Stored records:
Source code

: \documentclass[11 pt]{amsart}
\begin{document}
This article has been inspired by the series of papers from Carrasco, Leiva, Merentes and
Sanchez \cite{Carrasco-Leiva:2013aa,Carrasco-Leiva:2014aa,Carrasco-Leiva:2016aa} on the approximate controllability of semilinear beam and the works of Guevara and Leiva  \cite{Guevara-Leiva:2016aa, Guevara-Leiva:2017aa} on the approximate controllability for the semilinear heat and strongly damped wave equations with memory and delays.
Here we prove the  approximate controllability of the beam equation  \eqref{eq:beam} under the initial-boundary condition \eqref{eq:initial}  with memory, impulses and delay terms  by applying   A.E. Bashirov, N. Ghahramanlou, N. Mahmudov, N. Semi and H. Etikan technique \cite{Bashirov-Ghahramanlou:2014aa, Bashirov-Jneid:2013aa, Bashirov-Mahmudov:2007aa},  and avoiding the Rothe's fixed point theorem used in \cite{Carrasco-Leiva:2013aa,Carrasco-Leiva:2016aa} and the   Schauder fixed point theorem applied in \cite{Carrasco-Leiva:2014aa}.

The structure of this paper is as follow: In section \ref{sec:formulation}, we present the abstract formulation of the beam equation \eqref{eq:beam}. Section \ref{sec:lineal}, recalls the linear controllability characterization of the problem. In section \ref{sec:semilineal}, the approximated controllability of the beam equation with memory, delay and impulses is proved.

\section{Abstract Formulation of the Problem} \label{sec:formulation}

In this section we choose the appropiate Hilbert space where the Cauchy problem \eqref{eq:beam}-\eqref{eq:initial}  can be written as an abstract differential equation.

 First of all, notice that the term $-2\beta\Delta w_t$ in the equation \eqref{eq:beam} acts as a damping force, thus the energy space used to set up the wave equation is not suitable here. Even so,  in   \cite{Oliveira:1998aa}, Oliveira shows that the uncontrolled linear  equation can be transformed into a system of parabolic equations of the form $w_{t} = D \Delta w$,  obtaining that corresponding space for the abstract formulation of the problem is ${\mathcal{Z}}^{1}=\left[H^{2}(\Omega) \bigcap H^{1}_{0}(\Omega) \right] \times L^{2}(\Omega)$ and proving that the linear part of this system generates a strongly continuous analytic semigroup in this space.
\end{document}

EXERCISE BRIEF
All lines above from the one with "This article has" to the one with "Here we prove", inclusive, should be copied exactly, and no other lines.

TASK RESULT
This article has been inspired by the series of papers from Carrasco, Leiva, Merentes and
Sanchez \cite{Carrasco-Leiva:2013aa,Carrasco-Leiva:2014aa,Carrasco-Leiva:2016aa} on the approximate controllability of semilinear beam and the works of Guevara and Leiva  \cite{Guevara-Leiva:2016aa, Guevara-Leiva:2017aa} on the approximate controllability for the semilinear heat and strongly damped wave equations with memory and delays.
Here we prove the  approximate controllability of the beam equation  \eqref{eq:beam} under the initial-boundary condition \eqref{eq:initial}  with memory, impulses and delay terms  by applying   A.E. Bashirov, N. Ghahramanlou, N. Mahmudov, N. Semi and H. Etikan technique \cite{Bashirov-Ghahramanlou:2014aa, Bashirov-Jneid:2013aa, Bashirov-Mahmudov:2007aa},  and avoiding the Rothe's fixed point theorem used in \cite{Carrasco-Leiva:2013aa,Carrasco-Leiva:2016aa} and the   Schauder fixed point theorem applied in \cite{Carrasco-Leiva:2014aa}.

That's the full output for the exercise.